# Supplied data

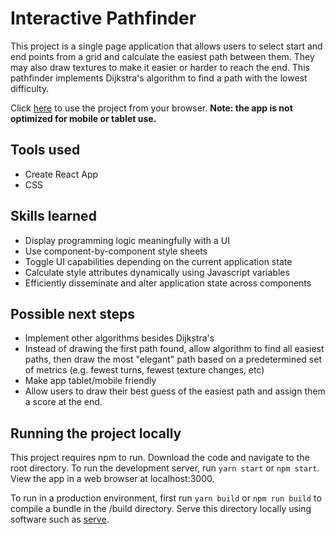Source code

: # Interactive Pathfinder

This project is a single page application that allows users to select start and end points from a grid and calculate the easiest path between them.
They may also draw textures to make it easier or harder to reach the end. This pathfinder implements Dijkstra's algorithm to find a path with the lowest difficulty.

Click [here](https://shanemcfadden.github.io/interactive-pathfinder) to use the project from your browser. **Note: the app is not optimized for mobile or tablet use.**

## Tools used

- Create React App
- CSS

## Skills learned

- Display programming logic meaningfully with a UI
- Use component-by-component style sheets
- Toggle UI capabilities depending on the current application state
- Calculate style attributes dynamically using Javascript variables
- Efficiently disseminate and alter application state across components

## Possible next steps

- Implement other algorithms besides Dijkstra's
- Instead of drawing the first path found, allow algorithm to find all easiest paths, then draw the most "elegant" path based on a predetermined set of metrics (e.g. fewest turns, fewest texture changes, etc)
- Make app tablet/mobile friendly
- Allow users to draw their best guess of the easiest path and assign them a score at the end.

## Running the project locally

This project requires npm to run. Download the code and navigate to the root directory. To run the development server, run `yarn start` or `npm start`. View the app in a web browser at localhost:3000.

To run in a production environment, first run `yarn build` or `npm run build` to compile a bundle in the /build directory.
Serve this directory locally using software such as [serve](https://github.com/vercel/serve).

# Task details
Leave the pictures out and reproduce all of the records exactly.

# Written response
Source code

: # Interactive Pathfinder

This project is a single page application that allows users to select start and end points from a grid and calculate the easiest path between them.
They may also draw textures to make it easier or harder to reach the end. This pathfinder implements Dijkstra's algorithm to find a path with the lowest difficulty.

Click [here](https://shanemcfadden.github.io/interactive-pathfinder) to use the project from your browser. **Note: the app is not optimized for mobile or tablet use.**

## Tools used

- Create React App
- CSS

## Skills learned

- Display programming logic meaningfully with a UI
- Use component-by-component style sheets
- Toggle UI capabilities depending on the current application state
- Calculate style attributes dynamically using Javascript variables
- Efficiently disseminate and alter application state across components

## Possible next steps

- Implement other algorithms besides Dijkstra's
- Instead of drawing the first path found, allow algorithm to find all easiest paths, then draw the most "elegant" path based on a predetermined set of metrics (e.g. fewest turns, fewest texture changes, etc)
- Make app tablet/mobile friendly
- Allow users to draw their best guess of the easiest path and assign them a score at the end.

## Running the project locally

This project requires npm to run. Download the code and navigate to the root directory. To run the development server, run `yarn start` or `npm start`. View the app in a web browser at localhost:3000.

To run in a production environment, first run `yarn build` or `npm run build` to compile a bundle in the /build directory.
Serve this directory locally using software such as [serve](https://github.com/vercel/serve).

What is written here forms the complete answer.